◆ **Exercise data**:
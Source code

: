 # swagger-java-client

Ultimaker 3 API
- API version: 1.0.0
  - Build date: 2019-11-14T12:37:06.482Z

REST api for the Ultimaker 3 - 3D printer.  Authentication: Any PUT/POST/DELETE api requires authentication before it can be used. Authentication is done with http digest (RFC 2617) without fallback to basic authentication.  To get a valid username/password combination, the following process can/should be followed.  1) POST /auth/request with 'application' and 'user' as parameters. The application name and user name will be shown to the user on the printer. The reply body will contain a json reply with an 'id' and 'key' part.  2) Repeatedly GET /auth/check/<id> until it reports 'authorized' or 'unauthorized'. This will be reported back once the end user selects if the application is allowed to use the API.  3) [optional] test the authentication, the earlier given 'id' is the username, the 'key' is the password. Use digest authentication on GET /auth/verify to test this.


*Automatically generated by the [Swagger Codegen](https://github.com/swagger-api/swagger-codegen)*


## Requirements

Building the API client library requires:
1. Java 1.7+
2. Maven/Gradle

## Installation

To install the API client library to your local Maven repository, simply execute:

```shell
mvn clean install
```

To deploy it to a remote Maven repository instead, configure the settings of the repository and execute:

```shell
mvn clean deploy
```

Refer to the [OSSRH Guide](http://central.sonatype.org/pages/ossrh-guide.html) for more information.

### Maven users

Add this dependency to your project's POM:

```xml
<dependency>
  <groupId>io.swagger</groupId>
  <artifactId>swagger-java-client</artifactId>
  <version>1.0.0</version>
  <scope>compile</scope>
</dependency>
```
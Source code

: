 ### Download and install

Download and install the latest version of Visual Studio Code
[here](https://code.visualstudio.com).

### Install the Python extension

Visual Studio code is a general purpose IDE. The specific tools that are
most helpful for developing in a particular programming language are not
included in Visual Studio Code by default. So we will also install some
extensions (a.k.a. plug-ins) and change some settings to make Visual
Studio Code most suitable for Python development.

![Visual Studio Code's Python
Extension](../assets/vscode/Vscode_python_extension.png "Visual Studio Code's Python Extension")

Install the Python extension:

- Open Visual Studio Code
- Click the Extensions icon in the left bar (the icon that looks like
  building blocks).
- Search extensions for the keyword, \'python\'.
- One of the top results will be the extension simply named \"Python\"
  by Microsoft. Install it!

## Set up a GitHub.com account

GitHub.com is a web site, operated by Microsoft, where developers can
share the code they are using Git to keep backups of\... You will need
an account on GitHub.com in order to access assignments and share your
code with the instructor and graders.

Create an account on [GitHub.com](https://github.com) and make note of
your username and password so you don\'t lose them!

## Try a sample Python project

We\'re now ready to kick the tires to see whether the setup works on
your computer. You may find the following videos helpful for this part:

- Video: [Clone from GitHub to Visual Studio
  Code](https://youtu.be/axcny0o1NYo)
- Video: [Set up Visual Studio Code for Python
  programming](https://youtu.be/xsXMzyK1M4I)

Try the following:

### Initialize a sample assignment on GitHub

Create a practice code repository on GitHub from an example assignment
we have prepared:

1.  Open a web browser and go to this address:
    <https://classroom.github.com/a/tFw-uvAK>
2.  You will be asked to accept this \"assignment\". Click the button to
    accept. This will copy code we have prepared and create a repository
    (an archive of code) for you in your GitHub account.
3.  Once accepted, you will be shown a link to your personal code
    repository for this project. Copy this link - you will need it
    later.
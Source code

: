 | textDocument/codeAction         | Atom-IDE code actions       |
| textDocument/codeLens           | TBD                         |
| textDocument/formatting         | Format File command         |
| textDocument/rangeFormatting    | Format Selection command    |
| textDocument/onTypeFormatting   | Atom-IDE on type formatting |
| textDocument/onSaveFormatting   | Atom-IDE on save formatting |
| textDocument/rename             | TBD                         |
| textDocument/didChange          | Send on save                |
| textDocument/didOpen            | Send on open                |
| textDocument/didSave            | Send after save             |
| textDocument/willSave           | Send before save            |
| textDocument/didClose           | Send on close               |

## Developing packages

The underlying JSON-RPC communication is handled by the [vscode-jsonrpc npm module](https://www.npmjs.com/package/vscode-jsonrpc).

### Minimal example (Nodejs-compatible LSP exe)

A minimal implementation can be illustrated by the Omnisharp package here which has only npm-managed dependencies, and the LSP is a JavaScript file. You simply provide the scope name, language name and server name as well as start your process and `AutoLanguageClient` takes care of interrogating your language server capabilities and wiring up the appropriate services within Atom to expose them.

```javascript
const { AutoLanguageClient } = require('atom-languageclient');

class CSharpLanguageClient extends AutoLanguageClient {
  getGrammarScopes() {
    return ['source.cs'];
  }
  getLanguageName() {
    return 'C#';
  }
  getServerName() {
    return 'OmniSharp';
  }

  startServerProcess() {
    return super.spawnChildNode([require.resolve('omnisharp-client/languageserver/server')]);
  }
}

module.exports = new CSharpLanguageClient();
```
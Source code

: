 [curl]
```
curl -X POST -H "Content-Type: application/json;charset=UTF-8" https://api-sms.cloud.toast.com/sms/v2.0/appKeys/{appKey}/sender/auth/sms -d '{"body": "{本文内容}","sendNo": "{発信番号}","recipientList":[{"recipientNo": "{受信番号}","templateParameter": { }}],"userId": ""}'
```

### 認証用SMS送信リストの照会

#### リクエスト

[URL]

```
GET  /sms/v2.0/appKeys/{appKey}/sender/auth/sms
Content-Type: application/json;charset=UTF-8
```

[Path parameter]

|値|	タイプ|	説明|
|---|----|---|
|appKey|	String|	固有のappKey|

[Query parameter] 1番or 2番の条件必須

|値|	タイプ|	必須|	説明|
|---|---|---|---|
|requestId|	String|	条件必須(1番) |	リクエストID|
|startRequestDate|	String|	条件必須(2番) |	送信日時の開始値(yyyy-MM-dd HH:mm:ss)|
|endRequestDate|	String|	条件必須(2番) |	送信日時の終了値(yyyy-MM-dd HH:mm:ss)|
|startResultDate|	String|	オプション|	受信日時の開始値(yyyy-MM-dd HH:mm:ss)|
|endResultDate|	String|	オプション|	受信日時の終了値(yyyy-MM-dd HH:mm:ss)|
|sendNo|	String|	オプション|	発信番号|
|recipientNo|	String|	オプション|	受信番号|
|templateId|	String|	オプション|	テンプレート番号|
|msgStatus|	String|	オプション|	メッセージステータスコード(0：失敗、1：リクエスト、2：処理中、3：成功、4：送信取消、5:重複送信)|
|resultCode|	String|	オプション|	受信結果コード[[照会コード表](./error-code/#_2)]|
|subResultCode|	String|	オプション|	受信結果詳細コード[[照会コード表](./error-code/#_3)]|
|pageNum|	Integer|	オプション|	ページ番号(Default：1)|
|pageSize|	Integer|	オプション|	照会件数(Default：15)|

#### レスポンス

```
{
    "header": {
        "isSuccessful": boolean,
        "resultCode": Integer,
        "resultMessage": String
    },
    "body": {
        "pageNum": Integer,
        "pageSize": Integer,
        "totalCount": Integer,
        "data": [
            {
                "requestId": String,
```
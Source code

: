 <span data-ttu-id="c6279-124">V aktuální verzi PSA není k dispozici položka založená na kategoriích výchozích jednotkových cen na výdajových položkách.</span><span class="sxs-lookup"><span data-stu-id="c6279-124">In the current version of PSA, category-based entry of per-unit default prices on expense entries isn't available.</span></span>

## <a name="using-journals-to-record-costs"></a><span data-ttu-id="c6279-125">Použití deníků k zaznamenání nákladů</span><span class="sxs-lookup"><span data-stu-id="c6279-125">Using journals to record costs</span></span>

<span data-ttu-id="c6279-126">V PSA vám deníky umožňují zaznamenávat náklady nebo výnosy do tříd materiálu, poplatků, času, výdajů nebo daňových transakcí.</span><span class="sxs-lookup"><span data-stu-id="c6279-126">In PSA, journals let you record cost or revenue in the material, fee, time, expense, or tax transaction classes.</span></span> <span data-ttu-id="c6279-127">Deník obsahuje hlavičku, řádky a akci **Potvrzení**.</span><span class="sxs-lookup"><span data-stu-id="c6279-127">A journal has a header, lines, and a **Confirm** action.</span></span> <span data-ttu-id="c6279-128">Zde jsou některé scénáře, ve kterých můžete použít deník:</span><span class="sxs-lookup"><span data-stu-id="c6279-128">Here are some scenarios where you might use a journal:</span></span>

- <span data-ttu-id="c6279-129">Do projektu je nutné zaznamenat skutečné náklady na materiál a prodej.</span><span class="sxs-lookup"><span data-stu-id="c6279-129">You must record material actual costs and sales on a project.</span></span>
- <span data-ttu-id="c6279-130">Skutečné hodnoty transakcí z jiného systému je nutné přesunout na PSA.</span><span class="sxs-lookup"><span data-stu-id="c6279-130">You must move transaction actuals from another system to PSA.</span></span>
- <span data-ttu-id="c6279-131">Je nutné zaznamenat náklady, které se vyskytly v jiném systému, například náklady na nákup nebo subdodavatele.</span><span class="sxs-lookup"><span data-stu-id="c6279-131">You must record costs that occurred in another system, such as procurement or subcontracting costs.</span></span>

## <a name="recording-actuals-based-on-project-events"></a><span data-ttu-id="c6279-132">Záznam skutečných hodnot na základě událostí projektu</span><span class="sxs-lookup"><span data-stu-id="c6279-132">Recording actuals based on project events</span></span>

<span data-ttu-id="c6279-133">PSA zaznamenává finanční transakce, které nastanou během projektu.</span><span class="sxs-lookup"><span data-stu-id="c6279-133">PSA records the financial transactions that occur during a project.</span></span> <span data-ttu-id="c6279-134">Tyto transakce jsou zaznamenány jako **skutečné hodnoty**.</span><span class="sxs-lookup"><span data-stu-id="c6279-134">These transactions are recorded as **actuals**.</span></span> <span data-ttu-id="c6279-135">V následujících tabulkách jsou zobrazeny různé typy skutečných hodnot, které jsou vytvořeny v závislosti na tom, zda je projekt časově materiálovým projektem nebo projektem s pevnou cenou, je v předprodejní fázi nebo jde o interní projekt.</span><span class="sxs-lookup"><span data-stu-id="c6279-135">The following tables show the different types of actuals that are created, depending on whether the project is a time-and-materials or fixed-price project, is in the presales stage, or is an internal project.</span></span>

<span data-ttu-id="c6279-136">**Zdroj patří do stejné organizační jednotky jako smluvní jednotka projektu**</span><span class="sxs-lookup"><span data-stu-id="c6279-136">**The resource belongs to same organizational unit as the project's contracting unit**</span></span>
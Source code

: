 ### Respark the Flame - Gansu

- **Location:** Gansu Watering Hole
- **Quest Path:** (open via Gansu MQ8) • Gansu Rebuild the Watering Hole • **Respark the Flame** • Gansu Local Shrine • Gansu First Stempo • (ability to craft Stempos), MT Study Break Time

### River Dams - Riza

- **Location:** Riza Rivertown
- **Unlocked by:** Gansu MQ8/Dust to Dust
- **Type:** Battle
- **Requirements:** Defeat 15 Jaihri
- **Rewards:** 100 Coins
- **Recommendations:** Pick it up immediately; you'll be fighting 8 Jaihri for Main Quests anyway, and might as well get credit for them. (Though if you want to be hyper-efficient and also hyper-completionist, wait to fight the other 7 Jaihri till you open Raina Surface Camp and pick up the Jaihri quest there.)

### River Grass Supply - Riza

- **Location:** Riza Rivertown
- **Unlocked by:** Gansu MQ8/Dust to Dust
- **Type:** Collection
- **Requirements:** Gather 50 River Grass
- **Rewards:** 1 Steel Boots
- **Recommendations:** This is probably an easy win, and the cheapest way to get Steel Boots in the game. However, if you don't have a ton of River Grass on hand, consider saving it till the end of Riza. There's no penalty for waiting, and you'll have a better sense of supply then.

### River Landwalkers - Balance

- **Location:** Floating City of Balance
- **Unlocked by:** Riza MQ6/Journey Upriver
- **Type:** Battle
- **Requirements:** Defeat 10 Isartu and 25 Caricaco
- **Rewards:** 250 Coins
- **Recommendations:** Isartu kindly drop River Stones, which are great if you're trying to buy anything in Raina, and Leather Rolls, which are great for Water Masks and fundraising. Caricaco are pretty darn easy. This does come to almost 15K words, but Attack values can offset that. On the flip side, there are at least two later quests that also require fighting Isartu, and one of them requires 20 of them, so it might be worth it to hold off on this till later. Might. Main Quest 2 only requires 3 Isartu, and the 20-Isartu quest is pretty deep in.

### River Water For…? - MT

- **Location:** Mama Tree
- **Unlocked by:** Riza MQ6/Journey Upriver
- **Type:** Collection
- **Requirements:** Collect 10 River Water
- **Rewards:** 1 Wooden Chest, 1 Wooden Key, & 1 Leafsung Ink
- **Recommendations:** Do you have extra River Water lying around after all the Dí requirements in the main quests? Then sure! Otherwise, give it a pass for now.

◆ **Exercise goal**:
In the material above, please find every line that includes the word "example" and copy it.

◆ **Output of the exercise**:
Create a practice code repository on GitHub from an example assignment
### Minimal example (Nodejs-compatible LSP exe)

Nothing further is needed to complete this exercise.